Adversarial Evasion Attack Efficiency against Large Language Models
João Vitorino, Eva Maia, Isabel Praça
TL;DR
This paper addresses the vulnerability of Large Language Models (LLMs) used for text classification to adversarial perturbations that can induce misclassification with minimal edits and limited queries. It compares three adversarial evasion methods—BERTAttack (word-level), ChecklistAttack (constrained word-level), and TypoAttack (character-level)—across five transformer-based LLMs using the RottenTomatoes sentiment dataset, evaluating with Misclassification Rate ($MR$), Average Perturbed Words ($APW$), and Average Required Queries ($ARQ$). Findings show that word-level perturbations (BERTAttack) are highly effective, achieving near-100% $MR$ on several models; TypoAttack is also potent on larger models but demands many queries; ChecklistAttack remains more query-efficient but less effective due to its constraints.

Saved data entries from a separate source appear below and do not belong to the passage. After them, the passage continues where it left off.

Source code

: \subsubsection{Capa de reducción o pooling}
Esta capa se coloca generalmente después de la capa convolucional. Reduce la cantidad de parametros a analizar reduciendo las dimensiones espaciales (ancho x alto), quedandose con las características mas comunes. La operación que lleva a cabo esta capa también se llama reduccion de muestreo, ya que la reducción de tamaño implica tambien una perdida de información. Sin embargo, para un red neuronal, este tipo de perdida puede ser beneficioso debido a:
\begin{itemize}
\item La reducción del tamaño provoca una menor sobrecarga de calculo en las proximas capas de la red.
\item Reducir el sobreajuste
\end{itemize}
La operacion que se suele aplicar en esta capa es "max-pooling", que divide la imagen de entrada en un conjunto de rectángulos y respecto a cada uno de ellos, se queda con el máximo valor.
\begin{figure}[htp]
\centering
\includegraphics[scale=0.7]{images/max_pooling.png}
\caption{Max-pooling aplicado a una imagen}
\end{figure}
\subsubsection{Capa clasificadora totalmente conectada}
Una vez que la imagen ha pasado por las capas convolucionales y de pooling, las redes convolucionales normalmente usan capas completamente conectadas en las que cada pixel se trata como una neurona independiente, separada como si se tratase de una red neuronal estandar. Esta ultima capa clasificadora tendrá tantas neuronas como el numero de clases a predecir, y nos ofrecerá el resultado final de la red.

The work highlights trade-offs between attack strength and practicality, suggesting defense strategies such as real-time verification of query sequences to mitigate coordinated adversarial probing, and points to future work on broader attack/defense studies across more models and tasks.
Abstract
Large Language Models (LLMs) are valuable for text classification, but their vulnerabilities must not be disregarded. They lack robustness against adversarial examples, so it is pertinent to understand the impacts of different types of perturbations, and assess if those attacks could be replicated by common users with a small amount of perturbations and a small number of queries to a deployed LLM. This work presents an analysis of the effectiveness, efficiency, and practicality of three different types of adversarial attacks against five different LLMs in a sentiment classification task. The obtained results demonstrated the very distinct impacts of the word-level and character-level attacks. The word attacks were more effective, but the character and more constrained attacks were more practical and required a reduced number of perturbations and queries. These differences need to be considered during the development of adversarial defense strategies to train more robust LLMs for intelligent text classification applications.